- [Problem to solve] Find each line in the records below that contains the word "วโรงเร", and copy it out.

- [Excerpted data]
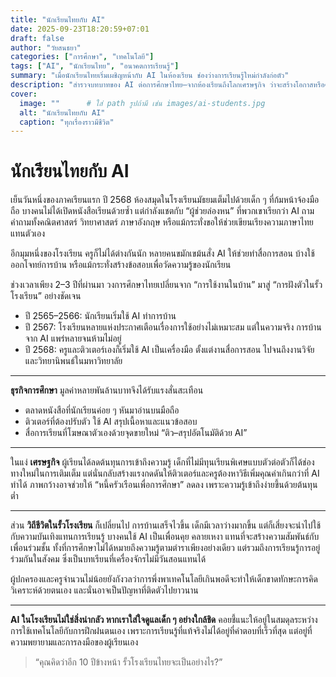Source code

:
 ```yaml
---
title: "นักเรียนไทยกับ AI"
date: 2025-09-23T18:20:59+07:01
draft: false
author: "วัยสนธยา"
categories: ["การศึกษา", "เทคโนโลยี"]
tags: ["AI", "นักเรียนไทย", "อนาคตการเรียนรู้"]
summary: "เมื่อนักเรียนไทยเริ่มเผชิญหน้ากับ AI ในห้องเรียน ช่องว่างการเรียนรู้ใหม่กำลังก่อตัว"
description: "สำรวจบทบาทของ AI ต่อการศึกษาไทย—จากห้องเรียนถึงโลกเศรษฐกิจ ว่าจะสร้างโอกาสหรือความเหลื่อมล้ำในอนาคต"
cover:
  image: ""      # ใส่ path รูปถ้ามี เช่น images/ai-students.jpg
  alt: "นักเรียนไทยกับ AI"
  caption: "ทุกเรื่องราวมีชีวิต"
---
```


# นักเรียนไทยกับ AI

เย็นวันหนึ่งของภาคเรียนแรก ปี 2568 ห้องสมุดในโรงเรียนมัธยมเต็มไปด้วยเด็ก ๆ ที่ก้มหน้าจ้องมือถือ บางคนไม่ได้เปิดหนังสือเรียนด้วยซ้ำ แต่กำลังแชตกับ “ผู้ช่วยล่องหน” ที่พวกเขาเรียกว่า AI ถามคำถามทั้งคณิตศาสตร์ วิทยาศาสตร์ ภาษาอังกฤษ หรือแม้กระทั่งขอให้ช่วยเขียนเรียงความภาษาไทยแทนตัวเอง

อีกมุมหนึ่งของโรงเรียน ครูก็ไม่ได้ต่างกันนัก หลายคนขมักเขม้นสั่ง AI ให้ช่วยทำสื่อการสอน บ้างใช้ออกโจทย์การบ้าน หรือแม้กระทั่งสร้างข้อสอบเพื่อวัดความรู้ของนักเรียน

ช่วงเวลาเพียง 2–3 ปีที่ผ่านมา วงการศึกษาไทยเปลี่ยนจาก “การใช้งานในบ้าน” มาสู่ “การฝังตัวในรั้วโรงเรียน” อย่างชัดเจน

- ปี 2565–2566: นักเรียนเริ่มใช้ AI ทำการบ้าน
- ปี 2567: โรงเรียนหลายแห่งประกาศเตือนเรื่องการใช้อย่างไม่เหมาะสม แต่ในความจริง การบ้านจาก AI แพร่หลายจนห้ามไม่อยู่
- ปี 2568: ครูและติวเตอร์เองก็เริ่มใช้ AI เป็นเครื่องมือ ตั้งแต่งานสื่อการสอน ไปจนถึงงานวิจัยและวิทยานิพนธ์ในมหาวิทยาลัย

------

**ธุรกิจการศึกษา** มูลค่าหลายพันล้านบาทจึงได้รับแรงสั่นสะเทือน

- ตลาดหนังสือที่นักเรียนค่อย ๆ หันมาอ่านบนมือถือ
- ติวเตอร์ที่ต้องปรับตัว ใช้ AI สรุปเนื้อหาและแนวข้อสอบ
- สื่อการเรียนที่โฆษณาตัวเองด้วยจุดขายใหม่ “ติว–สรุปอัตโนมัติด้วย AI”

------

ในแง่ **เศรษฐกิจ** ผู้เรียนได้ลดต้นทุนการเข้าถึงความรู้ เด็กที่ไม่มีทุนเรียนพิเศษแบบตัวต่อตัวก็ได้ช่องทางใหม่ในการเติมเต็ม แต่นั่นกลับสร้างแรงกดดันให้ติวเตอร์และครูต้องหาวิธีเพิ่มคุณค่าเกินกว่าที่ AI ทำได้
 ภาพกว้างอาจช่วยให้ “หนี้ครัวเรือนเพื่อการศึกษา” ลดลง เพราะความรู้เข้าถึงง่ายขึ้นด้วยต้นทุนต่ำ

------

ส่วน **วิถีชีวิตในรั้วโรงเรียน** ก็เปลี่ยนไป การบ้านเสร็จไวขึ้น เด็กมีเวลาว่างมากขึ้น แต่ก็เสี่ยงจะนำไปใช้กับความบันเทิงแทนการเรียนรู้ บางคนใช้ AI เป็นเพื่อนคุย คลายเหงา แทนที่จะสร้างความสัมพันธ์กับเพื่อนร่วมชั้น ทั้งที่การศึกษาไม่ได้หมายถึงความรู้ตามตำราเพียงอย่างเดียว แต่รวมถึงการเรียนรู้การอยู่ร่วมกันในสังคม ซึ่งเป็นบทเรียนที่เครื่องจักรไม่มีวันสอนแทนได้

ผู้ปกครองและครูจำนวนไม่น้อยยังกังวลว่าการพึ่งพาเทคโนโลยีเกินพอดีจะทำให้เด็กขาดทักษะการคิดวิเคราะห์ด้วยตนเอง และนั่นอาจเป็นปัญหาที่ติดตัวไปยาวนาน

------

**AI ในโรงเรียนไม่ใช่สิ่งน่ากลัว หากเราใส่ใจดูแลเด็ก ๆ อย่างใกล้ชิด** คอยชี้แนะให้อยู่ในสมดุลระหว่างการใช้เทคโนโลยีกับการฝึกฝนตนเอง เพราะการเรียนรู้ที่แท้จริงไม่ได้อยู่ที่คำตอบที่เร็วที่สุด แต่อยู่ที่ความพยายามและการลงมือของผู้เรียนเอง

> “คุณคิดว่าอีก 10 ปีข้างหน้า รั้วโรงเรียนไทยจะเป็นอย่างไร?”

- [Result for this exercise]
ช่วงเวลาเพียง 2–3 ปีที่ผ่านมา วงการศึกษาไทยเปลี่ยนจาก “การใช้งานในบ้าน” มาสู่ “การฝังตัวในรั้วโรงเรียน” อย่างชัดเจน
ส่วน **วิถีชีวิตในรั้วโรงเรียน** ก็เปลี่ยนไป การบ้านเสร็จไวขึ้น เด็กมีเวลาว่างมากขึ้น แต่ก็เสี่ยงจะนำไปใช้กับความบันเทิงแทนการเรียนรู้ บางคนใช้ AI เป็นเพื่อนคุย คลายเหงา แทนที่จะสร้างความสัมพันธ์กับเพื่อนร่วมชั้น ทั้งที่การศึกษาไม่ได้หมายถึงความรู้ตามตำราเพียงอย่างเดียว แต่รวมถึงการเรียนรู้การอยู่ร่วมกันในสังคม ซึ่งเป็นบทเรียนที่เครื่องจักรไม่มีวันสอนแทนได้
> “คุณคิดว่าอีก 10 ปีข้างหน้า รั้วโรงเรียนไทยจะเป็นอย่างไร?”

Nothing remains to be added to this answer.